Seeking what is good is not the same as seeking God, but it is a corollary. Seeking God and seeking good represent the two dimensions of true religion, not rituals and forms but relationships with God and other persons.  Amos 5.14, 106.

Then as now, God’s acceptance or rejection of human expressions of worship is based on his assessment of the motives of the heart... Religious activity is no substitute for national or personal righteousness. It may even sometimes be a hindrance. Amos 5.23-24, 113.

God does not tolerate a self-indulgent lifestyle... When the worship of God’s people fails to produce justice and righteousness in society, God’s judgment cannot be far behind. Amos 6.7, 119–120.

“The mighty fortress is their god. Its security and power make God’s protection and blessing irrelevant crutches in the real world of economic and political influence.” God hates anything that replaces him in the lives of his people, especially when it is associated with wickedness. Amos 6.8, 121.

The major focus of Amos is that real religion is relationship with God that flows into loving treatment of others, especially the poor and needy. It is very easy for the church to focus on ritual or calling and become complacent.

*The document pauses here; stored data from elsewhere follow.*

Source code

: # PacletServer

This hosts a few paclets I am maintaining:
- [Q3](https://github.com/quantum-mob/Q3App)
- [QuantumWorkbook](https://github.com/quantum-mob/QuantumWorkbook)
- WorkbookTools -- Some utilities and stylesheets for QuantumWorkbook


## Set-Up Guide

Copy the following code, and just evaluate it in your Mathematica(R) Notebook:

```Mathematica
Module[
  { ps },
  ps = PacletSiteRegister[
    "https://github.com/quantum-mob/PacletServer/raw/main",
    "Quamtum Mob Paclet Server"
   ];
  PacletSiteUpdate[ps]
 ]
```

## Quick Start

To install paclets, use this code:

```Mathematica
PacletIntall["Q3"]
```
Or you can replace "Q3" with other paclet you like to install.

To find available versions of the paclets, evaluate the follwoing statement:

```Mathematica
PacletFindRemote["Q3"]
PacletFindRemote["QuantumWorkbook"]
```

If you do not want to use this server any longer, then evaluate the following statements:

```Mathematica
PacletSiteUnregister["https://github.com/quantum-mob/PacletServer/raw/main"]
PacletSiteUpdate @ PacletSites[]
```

When churches are spending the bulk of the budget on making themselves more comfortable in their “worship” services they are dangerously close to the complacency of the people of Israel.

Primary loyalty to God in their service to Israel would have eliminated conflict between the king, the priest, and the prophet. The answer to conflict among God’s people is always to place loyalty to God above all else. Amos 7.10-17, 136.

Putting chaff and trash with good grain to sell to desperately hungry poor people was the ultimate in greed. Human greed for profit at the expense of the innocent brings down a society in the just desserts of divine recompense. Amos 8.6, 146.

Israel’s trouble was theological. Their false gods could never raise them up if they fell down. Only the Lord could do that...Such judgment forces us to ask: What are our oppressive acts, and what are our pagan deities? and then forces us to answer honestly and quickly. Amos 8.14, 152–153.

The Lord they expected to meet at Bethel would be there, but not to receive them favorably. His presence would be for evil and not good. When God’s people steadfastly refuse to seek good rather than evil (5:14), they can expect God’s gaze to be upon them for evil, not good. Amos 9.4, 157.

Israel tried to combine worship of God with their own agenda. This always results in conflict and ultimately judgment. Symptoms of idolatry include immorality, lack of concern for the poor and greed. These will all bring God’s judgment.

God is the one who restores, builds, plants, and blesses. It will not be by political coup, social revolution, or military maneuvers that Israel will regain its ascendancy. It will be by the coming of the Lord, who will heal his people and their land.  Amos 9.15, 170.

God does promise to bless those who take a good look at themselves and repent. Amos is convicting because he requires us to take a hard look at ourselves and at out churches to see if we are doing the things that really please God.